■ **Exercise goal**: Transcribe the entries in full, keeping each word as it is.

Collection entries:
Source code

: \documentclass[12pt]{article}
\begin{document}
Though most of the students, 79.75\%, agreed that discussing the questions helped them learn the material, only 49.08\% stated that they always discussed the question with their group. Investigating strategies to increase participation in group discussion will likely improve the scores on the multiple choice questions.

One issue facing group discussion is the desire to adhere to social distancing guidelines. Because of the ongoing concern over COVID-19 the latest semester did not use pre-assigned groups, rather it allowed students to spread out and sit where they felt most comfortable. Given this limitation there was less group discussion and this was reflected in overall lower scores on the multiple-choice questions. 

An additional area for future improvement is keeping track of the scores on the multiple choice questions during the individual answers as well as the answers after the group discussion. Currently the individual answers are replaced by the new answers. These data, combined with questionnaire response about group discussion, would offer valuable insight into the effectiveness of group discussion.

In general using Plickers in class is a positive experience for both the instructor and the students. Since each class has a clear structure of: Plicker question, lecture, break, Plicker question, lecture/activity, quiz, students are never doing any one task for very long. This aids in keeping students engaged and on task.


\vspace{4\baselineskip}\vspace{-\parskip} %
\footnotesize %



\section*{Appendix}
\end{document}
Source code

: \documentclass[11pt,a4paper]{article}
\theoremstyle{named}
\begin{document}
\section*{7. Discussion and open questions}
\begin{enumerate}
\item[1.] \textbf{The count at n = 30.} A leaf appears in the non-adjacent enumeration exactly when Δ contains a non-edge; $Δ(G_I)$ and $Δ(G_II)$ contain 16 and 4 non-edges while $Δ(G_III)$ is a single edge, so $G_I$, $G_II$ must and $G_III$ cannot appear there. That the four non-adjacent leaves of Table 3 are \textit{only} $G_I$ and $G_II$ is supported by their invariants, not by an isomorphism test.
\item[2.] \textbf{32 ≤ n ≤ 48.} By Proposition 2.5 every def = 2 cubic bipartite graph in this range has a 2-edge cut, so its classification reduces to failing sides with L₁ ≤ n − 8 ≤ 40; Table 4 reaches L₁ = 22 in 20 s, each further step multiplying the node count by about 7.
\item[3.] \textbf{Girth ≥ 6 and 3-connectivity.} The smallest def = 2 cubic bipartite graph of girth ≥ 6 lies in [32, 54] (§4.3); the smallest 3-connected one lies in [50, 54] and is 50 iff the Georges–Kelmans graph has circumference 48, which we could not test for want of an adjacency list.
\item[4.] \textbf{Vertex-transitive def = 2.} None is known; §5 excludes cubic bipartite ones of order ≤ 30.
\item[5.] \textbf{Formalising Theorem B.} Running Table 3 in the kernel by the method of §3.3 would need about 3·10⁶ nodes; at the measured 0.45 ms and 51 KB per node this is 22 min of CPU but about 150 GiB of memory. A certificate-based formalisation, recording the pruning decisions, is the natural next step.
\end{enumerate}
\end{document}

■ **Finished task**:
Source code

: \documentclass[12pt]{article}
\begin{document}
Though most of the students, 79.75\%, agreed that discussing the questions helped them learn the material, only 49.08\% stated that they always discussed the question with their group. Investigating strategies to increase participation in group discussion will likely improve the scores on the multiple choice questions.

One issue facing group discussion is the desire to adhere to social distancing guidelines. Because of the ongoing concern over COVID-19 the latest semester did not use pre-assigned groups, rather it allowed students to spread out and sit where they felt most comfortable. Given this limitation there was less group discussion and this was reflected in overall lower scores on the multiple-choice questions. 

An additional area for future improvement is keeping track of the scores on the multiple choice questions during the individual answers as well as the answers after the group discussion. Currently the individual answers are replaced by the new answers. These data, combined with questionnaire response about group discussion, would offer valuable insight into the effectiveness of group discussion.

In general using Plickers in class is a positive experience for both the instructor and the students. Since each class has a clear structure of: Plicker question, lecture, break, Plicker question, lecture/activity, quiz, students are never doing any one task for very long. This aids in keeping students engaged and on task.


\vspace{4\baselineskip}\vspace{-\parskip} %
\footnotesize %



\section*{Appendix}
\end{document}
Source code

: \documentclass[11pt,a4paper]{article}
\theoremstyle{named}
\begin{document}
\section*{7. Discussion and open questions}
\begin{enumerate}
\item[1.] \textbf{The count at n = 30.} A leaf appears in the non-adjacent enumeration exactly when Δ contains a non-edge; $Δ(G_I)$ and $Δ(G_II)$ contain 16 and 4 non-edges while $Δ(G_III)$ is a single edge, so $G_I$, $G_II$ must and $G_III$ cannot appear there. That the four non-adjacent leaves of Table 3 are \textit{only} $G_I$ and $G_II$ is supported by their invariants, not by an isomorphism test.
\item[2.] \textbf{32 ≤ n ≤ 48.} By Proposition 2.5 every def = 2 cubic bipartite graph in this range has a 2-edge cut, so its classification reduces to failing sides with L₁ ≤ n − 8 ≤ 40; Table 4 reaches L₁ = 22 in 20 s, each further step multiplying the node count by about 7.
\item[3.] \textbf{Girth ≥ 6 and 3-connectivity.} The smallest def = 2 cubic bipartite graph of girth ≥ 6 lies in [32, 54] (§4.3); the smallest 3-connected one lies in [50, 54] and is 50 iff the Georges–Kelmans graph has circumference 48, which we could not test for want of an adjacency list.
\item[4.] \textbf{Vertex-transitive def = 2.} None is known; §5 excludes cubic bipartite ones of order ≤ 30.
\item[5.] \textbf{Formalising Theorem B.} Running Table 3 in the kernel by the method of §3.3 would need about 3·10⁶ nodes; at the measured 0.45 ms and 51 KB per node this is 22 min of CPU but about 150 GiB of memory. A certificate-based formalisation, recording the pruning decisions, is the natural next step.
\end{enumerate}
\end{document}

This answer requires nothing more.